- _Task_
Write out, exactly and only, the lines that run from the top of the records to the line with "- **2024-02-05 - FREE** - [MiloTruck’s". Include both ends; exclude pictures.

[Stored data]
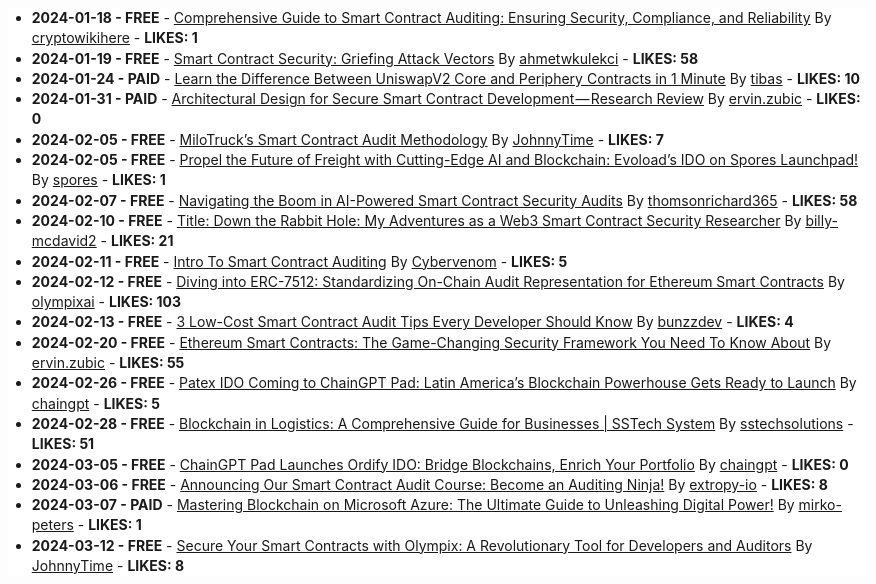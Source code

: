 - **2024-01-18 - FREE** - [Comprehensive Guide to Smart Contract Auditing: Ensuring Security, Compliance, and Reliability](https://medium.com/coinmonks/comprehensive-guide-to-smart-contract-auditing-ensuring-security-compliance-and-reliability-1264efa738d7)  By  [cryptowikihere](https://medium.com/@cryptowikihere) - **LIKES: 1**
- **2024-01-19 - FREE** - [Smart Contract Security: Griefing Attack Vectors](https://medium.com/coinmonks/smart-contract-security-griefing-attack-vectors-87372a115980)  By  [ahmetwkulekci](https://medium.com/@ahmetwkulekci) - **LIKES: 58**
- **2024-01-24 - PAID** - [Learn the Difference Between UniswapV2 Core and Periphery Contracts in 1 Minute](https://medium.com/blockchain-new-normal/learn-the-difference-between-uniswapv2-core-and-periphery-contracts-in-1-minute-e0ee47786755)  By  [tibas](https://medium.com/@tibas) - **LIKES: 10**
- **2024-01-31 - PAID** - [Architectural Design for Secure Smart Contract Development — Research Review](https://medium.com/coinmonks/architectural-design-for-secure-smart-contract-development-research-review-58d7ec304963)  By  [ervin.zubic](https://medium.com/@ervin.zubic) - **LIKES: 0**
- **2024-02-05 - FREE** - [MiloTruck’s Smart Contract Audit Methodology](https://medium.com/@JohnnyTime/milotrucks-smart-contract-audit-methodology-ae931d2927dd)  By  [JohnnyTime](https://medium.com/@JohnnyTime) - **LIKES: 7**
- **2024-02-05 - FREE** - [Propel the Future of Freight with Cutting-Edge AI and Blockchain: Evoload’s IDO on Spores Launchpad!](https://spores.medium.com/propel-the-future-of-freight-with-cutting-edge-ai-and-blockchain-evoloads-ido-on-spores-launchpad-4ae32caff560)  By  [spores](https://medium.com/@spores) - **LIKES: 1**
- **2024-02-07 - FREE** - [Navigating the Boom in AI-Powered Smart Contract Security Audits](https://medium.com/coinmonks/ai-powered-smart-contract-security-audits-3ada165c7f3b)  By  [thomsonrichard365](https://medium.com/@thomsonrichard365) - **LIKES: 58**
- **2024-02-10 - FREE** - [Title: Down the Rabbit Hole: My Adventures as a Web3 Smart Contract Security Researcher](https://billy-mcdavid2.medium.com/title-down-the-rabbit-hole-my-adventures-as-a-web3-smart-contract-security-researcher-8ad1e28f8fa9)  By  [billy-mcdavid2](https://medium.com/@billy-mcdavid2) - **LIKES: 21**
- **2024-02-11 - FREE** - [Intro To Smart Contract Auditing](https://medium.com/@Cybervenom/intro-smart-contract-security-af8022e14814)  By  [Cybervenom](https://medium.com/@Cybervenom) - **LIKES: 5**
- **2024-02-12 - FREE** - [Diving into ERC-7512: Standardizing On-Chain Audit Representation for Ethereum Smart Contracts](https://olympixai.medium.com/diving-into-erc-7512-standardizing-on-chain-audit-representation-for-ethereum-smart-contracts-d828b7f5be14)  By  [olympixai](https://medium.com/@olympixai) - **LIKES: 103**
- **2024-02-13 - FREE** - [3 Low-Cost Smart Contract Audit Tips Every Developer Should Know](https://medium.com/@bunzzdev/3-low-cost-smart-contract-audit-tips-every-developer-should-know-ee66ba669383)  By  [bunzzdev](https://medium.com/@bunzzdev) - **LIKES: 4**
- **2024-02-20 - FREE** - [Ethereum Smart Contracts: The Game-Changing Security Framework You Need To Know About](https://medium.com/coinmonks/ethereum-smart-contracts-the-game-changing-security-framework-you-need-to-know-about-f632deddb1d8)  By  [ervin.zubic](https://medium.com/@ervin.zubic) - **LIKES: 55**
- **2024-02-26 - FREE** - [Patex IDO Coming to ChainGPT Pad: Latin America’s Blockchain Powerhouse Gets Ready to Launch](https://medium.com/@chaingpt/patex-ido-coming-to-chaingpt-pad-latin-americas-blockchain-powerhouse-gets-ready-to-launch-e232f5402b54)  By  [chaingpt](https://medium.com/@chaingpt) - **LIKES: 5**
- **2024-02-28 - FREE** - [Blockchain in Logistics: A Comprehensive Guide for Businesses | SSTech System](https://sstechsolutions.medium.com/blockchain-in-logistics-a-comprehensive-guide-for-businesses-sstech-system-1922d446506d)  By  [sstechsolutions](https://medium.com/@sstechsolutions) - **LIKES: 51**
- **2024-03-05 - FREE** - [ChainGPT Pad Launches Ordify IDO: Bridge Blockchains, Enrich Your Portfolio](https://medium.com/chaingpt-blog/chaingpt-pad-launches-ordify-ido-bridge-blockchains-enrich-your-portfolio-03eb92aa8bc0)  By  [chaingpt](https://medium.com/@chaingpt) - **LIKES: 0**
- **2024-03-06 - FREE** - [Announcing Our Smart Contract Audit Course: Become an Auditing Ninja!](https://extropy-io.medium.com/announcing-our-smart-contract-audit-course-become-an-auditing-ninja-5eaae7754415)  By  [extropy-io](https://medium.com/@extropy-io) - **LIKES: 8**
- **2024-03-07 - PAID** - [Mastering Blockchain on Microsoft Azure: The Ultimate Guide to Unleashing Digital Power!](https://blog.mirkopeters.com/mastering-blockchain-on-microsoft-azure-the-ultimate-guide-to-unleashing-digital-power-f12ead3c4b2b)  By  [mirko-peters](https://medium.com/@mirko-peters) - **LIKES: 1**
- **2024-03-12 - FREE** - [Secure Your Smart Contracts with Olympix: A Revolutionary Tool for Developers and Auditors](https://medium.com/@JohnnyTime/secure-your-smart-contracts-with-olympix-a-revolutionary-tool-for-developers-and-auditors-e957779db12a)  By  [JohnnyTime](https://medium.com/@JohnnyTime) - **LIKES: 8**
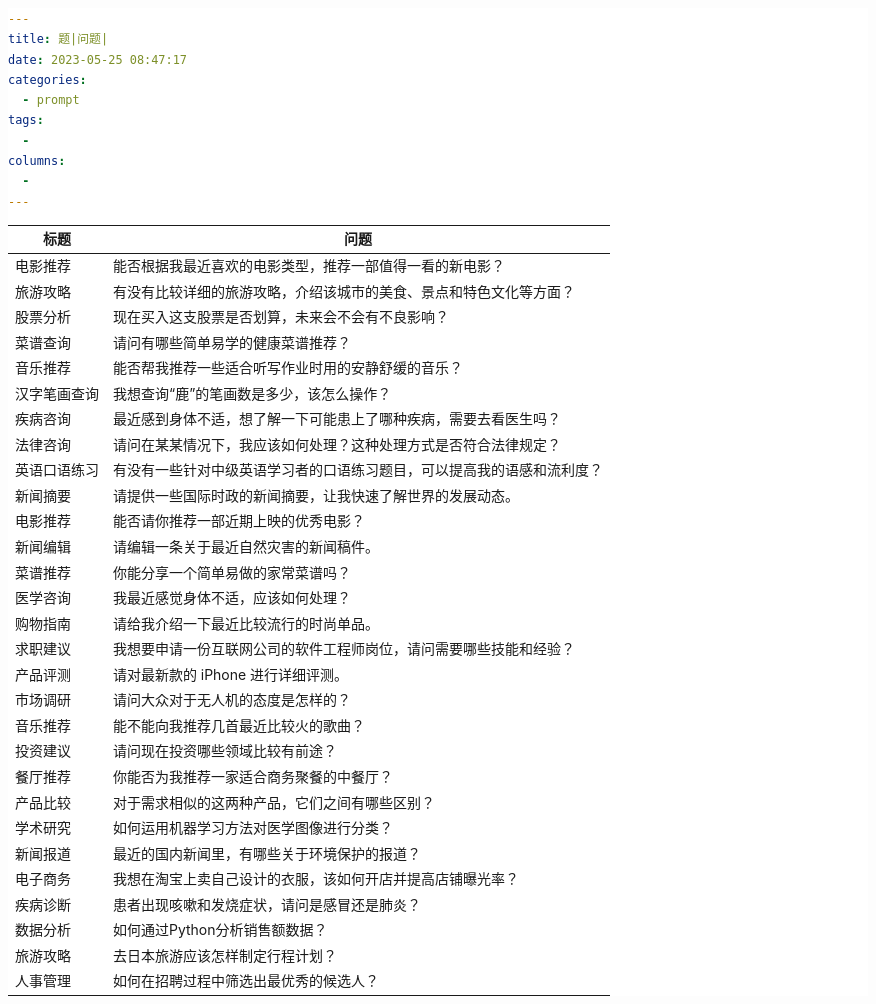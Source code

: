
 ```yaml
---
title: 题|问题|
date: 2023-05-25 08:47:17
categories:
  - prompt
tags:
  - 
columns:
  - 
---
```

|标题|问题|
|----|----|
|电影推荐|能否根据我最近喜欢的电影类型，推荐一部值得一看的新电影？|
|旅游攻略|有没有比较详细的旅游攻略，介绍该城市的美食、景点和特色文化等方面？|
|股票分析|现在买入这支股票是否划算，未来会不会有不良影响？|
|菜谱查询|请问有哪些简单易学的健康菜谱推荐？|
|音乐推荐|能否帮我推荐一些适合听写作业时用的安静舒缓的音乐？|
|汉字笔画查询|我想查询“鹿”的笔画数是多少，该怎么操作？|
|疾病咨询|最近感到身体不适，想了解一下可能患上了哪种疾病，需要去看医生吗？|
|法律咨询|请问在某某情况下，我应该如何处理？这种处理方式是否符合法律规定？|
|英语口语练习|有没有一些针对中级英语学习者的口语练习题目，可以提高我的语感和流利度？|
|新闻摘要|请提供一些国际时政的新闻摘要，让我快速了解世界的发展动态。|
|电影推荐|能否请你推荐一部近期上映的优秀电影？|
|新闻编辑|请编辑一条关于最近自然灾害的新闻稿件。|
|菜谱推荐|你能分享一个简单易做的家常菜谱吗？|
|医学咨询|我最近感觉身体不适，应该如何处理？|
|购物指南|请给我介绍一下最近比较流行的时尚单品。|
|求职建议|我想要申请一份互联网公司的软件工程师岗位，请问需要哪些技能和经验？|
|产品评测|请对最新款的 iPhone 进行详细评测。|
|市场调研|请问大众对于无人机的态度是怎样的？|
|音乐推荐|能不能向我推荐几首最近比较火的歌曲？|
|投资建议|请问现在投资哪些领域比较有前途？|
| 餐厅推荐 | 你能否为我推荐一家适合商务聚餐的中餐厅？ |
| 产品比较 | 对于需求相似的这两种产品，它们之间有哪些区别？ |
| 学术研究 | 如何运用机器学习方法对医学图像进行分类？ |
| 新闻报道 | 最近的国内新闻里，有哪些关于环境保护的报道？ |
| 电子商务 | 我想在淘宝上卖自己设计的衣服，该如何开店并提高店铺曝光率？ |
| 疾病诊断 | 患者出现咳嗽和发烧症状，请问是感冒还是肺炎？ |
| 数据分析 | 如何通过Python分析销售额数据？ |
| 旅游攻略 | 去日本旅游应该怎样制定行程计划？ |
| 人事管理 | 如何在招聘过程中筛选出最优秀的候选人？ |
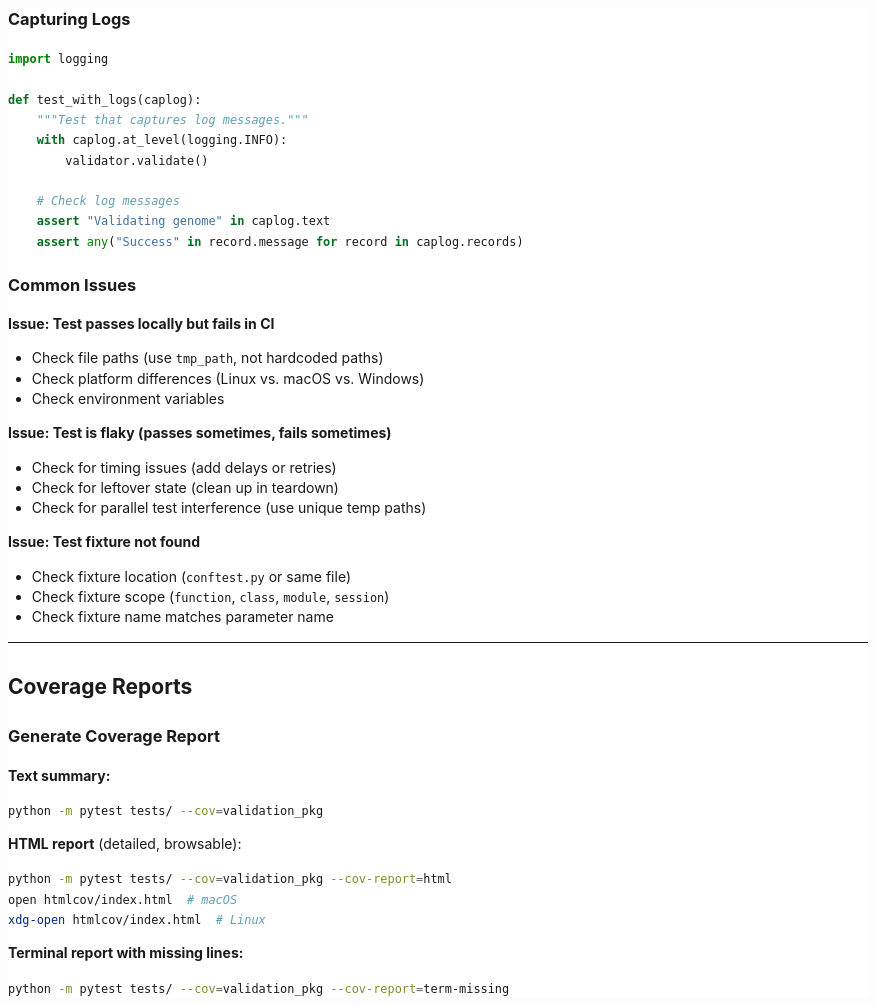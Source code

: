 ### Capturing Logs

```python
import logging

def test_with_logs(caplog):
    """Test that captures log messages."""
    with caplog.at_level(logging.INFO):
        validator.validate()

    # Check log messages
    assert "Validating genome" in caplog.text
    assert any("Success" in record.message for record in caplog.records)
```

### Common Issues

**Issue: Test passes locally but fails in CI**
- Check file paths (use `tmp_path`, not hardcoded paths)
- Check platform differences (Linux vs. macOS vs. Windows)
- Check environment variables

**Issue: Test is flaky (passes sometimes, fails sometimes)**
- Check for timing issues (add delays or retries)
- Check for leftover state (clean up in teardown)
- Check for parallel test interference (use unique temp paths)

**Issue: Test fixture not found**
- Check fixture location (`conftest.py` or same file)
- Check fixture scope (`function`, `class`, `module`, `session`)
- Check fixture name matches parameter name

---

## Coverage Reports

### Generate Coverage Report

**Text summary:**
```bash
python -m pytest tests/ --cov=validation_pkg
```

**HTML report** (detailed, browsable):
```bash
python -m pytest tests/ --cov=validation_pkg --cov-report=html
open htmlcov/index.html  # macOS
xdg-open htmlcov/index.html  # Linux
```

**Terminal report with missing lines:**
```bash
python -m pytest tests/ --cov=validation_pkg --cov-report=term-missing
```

- _Task answer_
Source code

: - **2024-01-18 - FREE** - [Comprehensive Guide to Smart Contract Auditing: Ensuring Security, Compliance, and Reliability](https://medium.com/coinmonks/comprehensive-guide-to-smart-contract-auditing-ensuring-security-compliance-and-reliability-1264efa738d7)  By  [cryptowikihere](https://medium.com/@cryptowikihere) - **LIKES: 1**
- **2024-01-19 - FREE** - [Smart Contract Security: Griefing Attack Vectors](https://medium.com/coinmonks/smart-contract-security-griefing-attack-vectors-87372a115980)  By  [ahmetwkulekci](https://medium.com/@ahmetwkulekci) - **LIKES: 58**
- **2024-01-24 - PAID** - [Learn the Difference Between UniswapV2 Core and Periphery Contracts in 1 Minute](https://medium.com/blockchain-new-normal/learn-the-difference-between-uniswapv2-core-and-periphery-contracts-in-1-minute-e0ee47786755)  By  [tibas](https://medium.com/@tibas) - **LIKES: 10**
- **2024-01-31 - PAID** - [Architectural Design for Secure Smart Contract Development — Research Review](https://medium.com/coinmonks/architectural-design-for-secure-smart-contract-development-research-review-58d7ec304963)  By  [ervin.zubic](https://medium.com/@ervin.zubic) - **LIKES: 0**
- **2024-02-05 - FREE** - [MiloTruck’s Smart Contract Audit Methodology](https://medium.com/@JohnnyTime/milotrucks-smart-contract-audit-methodology-ae931d2927dd)  By  [JohnnyTime](https://medium.com/@JohnnyTime) - **LIKES: 7**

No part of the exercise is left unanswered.